Open AccessBridging Sunitinib Exposure to Time‐to‐Tumor Progression in Hepatocellular Carcinoma Patients With Mathematical Modeling of an Angiogenic Biomarker
Author(s) -
AitOudhia S,
Mager DE,
Pokuri V,
Tomaszewski G,
Groman A,
Zagst P,
Fetterly G,
Iyer R
Publication year - 2016
Publication title -
cpt: pharmacometrics and systems pharmacology
Language(s) - English
Resource type - Journals
SCImago Journal Rank - 1.53
H-Index - 37
ISSN - 2163-8306
DOI - 10.1002/psp4.12084
Subject(s) - sunitinib , sorafenib , hepatocellular carcinoma , medicine , biomarker , oncology , pharmacodynamics , pharmacokinetics , angiogenesis , pazopanib , vascular endothelial growth factor , bevacizumab , cancer , pharmacology , vegf receptors , chemotherapy , biology , biochemistry
Hepatocellular carcinoma (HCC) is third in cancer‐related causes of death worldwide and its treatment is a significant unmet medical need.
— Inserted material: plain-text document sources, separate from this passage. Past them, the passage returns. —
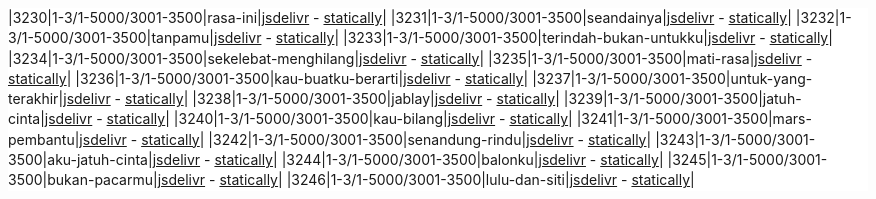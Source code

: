 |3230|1-3/1-5000/3001-3500|rasa-ini|[jsdelivr](https://cdn.jsdelivr.net/gh/dbchord/png-c-600x600_1-3/1-5000/3001-3500/rasa-ini.png) - [statically](https://cdn.statically.io/gh/dbchord/png-c-600x600_1-3/img/1-5000/3001-3500/rasa-ini.png)|
|3231|1-3/1-5000/3001-3500|seandainya|[jsdelivr](https://cdn.jsdelivr.net/gh/dbchord/png-c-600x600_1-3/1-5000/3001-3500/seandainya.png) - [statically](https://cdn.statically.io/gh/dbchord/png-c-600x600_1-3/img/1-5000/3001-3500/seandainya.png)|
|3232|1-3/1-5000/3001-3500|tanpamu|[jsdelivr](https://cdn.jsdelivr.net/gh/dbchord/png-c-600x600_1-3/1-5000/3001-3500/tanpamu.png) - [statically](https://cdn.statically.io/gh/dbchord/png-c-600x600_1-3/img/1-5000/3001-3500/tanpamu.png)|
|3233|1-3/1-5000/3001-3500|terindah-bukan-untukku|[jsdelivr](https://cdn.jsdelivr.net/gh/dbchord/png-c-600x600_1-3/1-5000/3001-3500/terindah-bukan-untukku.png) - [statically](https://cdn.statically.io/gh/dbchord/png-c-600x600_1-3/img/1-5000/3001-3500/terindah-bukan-untukku.png)|
|3234|1-3/1-5000/3001-3500|sekelebat-menghilang|[jsdelivr](https://cdn.jsdelivr.net/gh/dbchord/png-c-600x600_1-3/1-5000/3001-3500/sekelebat-menghilang.png) - [statically](https://cdn.statically.io/gh/dbchord/png-c-600x600_1-3/img/1-5000/3001-3500/sekelebat-menghilang.png)|
|3235|1-3/1-5000/3001-3500|mati-rasa|[jsdelivr](https://cdn.jsdelivr.net/gh/dbchord/png-c-600x600_1-3/1-5000/3001-3500/mati-rasa.png) - [statically](https://cdn.statically.io/gh/dbchord/png-c-600x600_1-3/img/1-5000/3001-3500/mati-rasa.png)|
|3236|1-3/1-5000/3001-3500|kau-buatku-berarti|[jsdelivr](https://cdn.jsdelivr.net/gh/dbchord/png-c-600x600_1-3/1-5000/3001-3500/kau-buatku-berarti.png) - [statically](https://cdn.statically.io/gh/dbchord/png-c-600x600_1-3/img/1-5000/3001-3500/kau-buatku-berarti.png)|
|3237|1-3/1-5000/3001-3500|untuk-yang-terakhir|[jsdelivr](https://cdn.jsdelivr.net/gh/dbchord/png-c-600x600_1-3/1-5000/3001-3500/untuk-yang-terakhir.png) - [statically](https://cdn.statically.io/gh/dbchord/png-c-600x600_1-3/img/1-5000/3001-3500/untuk-yang-terakhir.png)|
|3238|1-3/1-5000/3001-3500|jablay|[jsdelivr](https://cdn.jsdelivr.net/gh/dbchord/png-c-600x600_1-3/1-5000/3001-3500/jablay.png) - [statically](https://cdn.statically.io/gh/dbchord/png-c-600x600_1-3/img/1-5000/3001-3500/jablay.png)|
|3239|1-3/1-5000/3001-3500|jatuh-cinta|[jsdelivr](https://cdn.jsdelivr.net/gh/dbchord/png-c-600x600_1-3/1-5000/3001-3500/jatuh-cinta.png) - [statically](https://cdn.statically.io/gh/dbchord/png-c-600x600_1-3/img/1-5000/3001-3500/jatuh-cinta.png)|
|3240|1-3/1-5000/3001-3500|kau-bilang|[jsdelivr](https://cdn.jsdelivr.net/gh/dbchord/png-c-600x600_1-3/1-5000/3001-3500/kau-bilang.png) - [statically](https://cdn.statically.io/gh/dbchord/png-c-600x600_1-3/img/1-5000/3001-3500/kau-bilang.png)|
|3241|1-3/1-5000/3001-3500|mars-pembantu|[jsdelivr](https://cdn.jsdelivr.net/gh/dbchord/png-c-600x600_1-3/1-5000/3001-3500/mars-pembantu.png) - [statically](https://cdn.statically.io/gh/dbchord/png-c-600x600_1-3/img/1-5000/3001-3500/mars-pembantu.png)|
|3242|1-3/1-5000/3001-3500|senandung-rindu|[jsdelivr](https://cdn.jsdelivr.net/gh/dbchord/png-c-600x600_1-3/1-5000/3001-3500/senandung-rindu.png) - [statically](https://cdn.statically.io/gh/dbchord/png-c-600x600_1-3/img/1-5000/3001-3500/senandung-rindu.png)|
|3243|1-3/1-5000/3001-3500|aku-jatuh-cinta|[jsdelivr](https://cdn.jsdelivr.net/gh/dbchord/png-c-600x600_1-3/1-5000/3001-3500/aku-jatuh-cinta.png) - [statically](https://cdn.statically.io/gh/dbchord/png-c-600x600_1-3/img/1-5000/3001-3500/aku-jatuh-cinta.png)|
|3244|1-3/1-5000/3001-3500|balonku|[jsdelivr](https://cdn.jsdelivr.net/gh/dbchord/png-c-600x600_1-3/1-5000/3001-3500/balonku.png) - [statically](https://cdn.statically.io/gh/dbchord/png-c-600x600_1-3/img/1-5000/3001-3500/balonku.png)|
|3245|1-3/1-5000/3001-3500|bukan-pacarmu|[jsdelivr](https://cdn.jsdelivr.net/gh/dbchord/png-c-600x600_1-3/1-5000/3001-3500/bukan-pacarmu.png) - [statically](https://cdn.statically.io/gh/dbchord/png-c-600x600_1-3/img/1-5000/3001-3500/bukan-pacarmu.png)|
|3246|1-3/1-5000/3001-3500|lulu-dan-siti|[jsdelivr](https://cdn.jsdelivr.net/gh/dbchord/png-c-600x600_1-3/1-5000/3001-3500/lulu-dan-siti.png) - [statically](https://cdn.statically.io/gh/dbchord/png-c-600x600_1-3/img/1-5000/3001-3500/lulu-dan-siti.png)|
Sunitinib is a selective tyrosine kinase inhibitor of the angiogenic biomarker: soluble vascular endothelial growth factor receptor‐2 (sVEGFR 2 ). Sunitinib failed its primary overall survival endpoint in patients with advanced HCC in a phase III trial compared to sorafenib. In the present study, pharmacokinetic‐pharmacodynamic modeling was used to link drug‐exposure to tumor‐growth‐inhibition (TGI) and time‐to‐tumor progression (TTP) through sVEGFR 2 dynamics. The results suggest that 1) active drug concentration (i.e., sunitinib and its metabolite) inhibits the release of sVEGFR 2 and that such inhibition is associated with TGI, and 2) daily sVEGFR 2 exposure is likely a reliable predictor for the TTP in HCC patients. Moreover, the model quantitatively links the dynamics of an angiogenesis biomarker to TTP and accurately predicts observed literature‐reported results of placebo treatment.